▶ [Your assignment]: Find every line below where the string "malpasset" shows up, and copy those lines.

▶ [Given information]:

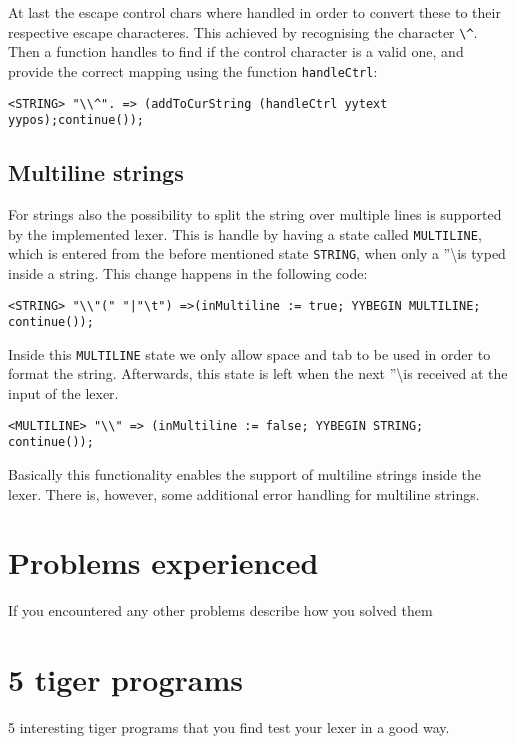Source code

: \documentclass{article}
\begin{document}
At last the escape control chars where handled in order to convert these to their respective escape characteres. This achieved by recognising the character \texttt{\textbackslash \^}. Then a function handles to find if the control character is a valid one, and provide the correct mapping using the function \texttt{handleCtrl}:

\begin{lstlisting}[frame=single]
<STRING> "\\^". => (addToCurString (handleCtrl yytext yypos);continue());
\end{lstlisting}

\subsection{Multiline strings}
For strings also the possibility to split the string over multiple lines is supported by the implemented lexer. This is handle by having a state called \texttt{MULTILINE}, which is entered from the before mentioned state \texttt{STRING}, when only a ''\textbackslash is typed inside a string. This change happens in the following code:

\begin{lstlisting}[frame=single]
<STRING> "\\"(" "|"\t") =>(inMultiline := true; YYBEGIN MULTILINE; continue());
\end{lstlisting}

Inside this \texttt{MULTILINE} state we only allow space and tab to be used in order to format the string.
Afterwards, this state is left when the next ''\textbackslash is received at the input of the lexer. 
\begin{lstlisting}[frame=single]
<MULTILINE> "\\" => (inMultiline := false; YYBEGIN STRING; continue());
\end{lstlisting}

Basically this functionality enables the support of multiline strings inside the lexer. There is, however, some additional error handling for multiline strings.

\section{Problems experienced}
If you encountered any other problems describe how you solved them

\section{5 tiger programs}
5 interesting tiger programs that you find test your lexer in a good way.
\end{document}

==

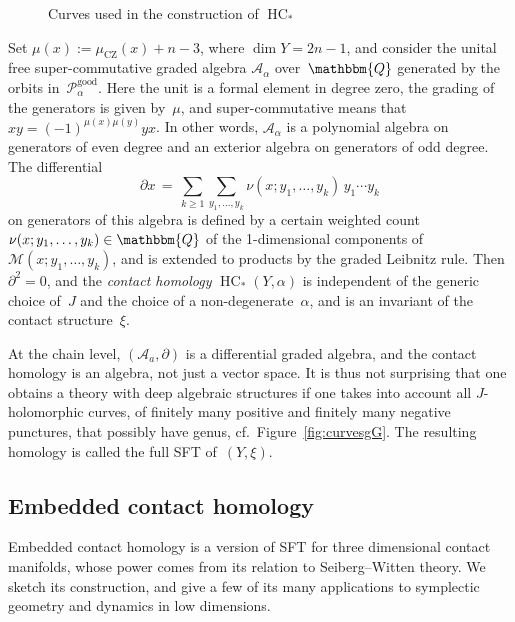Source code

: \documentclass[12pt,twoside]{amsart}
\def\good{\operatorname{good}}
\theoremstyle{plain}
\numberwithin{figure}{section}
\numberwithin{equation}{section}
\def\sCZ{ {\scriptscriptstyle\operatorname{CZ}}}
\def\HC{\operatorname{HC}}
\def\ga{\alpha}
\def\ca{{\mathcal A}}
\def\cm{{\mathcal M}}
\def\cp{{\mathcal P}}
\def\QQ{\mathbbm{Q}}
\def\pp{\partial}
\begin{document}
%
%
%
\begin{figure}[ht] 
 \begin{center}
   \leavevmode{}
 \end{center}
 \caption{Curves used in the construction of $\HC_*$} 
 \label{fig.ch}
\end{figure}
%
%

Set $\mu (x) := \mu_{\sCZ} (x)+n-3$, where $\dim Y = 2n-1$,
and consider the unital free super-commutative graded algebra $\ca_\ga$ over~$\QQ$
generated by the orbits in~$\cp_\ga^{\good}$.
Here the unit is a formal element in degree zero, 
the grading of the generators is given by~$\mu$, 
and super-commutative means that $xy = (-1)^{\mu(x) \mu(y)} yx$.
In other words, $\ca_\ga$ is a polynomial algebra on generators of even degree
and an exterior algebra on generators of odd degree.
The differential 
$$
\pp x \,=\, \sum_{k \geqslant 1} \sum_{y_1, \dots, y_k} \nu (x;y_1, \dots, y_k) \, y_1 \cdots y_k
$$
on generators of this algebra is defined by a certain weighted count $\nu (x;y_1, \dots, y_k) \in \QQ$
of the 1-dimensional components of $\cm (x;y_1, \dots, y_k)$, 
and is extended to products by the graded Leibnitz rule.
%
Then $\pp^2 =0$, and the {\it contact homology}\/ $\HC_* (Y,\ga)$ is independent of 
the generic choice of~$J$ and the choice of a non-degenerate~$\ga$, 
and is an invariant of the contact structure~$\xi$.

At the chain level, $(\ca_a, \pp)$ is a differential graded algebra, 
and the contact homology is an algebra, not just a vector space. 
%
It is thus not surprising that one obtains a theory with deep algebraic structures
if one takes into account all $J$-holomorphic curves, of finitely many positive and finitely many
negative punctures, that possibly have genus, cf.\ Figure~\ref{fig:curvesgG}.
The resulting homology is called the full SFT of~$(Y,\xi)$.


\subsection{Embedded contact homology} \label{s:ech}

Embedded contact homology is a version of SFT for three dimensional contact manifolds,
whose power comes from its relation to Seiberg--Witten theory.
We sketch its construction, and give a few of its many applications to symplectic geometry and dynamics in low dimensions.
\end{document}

...

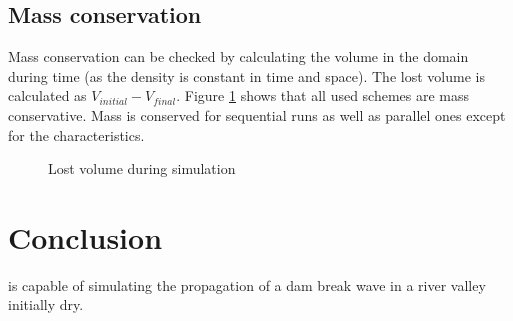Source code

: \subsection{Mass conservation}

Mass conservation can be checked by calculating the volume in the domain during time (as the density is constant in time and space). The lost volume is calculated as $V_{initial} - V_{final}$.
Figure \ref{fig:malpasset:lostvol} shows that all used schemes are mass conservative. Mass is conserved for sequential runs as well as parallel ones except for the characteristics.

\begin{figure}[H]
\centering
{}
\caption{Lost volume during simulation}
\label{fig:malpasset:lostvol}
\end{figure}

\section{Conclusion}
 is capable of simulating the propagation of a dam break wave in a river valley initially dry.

▶ [Output]:
Figure \ref{fig:malpasset:lostvol} shows that all used schemes are mass conservative. Mass is conserved for sequential runs as well as parallel ones except for the characteristics.
\label{fig:malpasset:lostvol}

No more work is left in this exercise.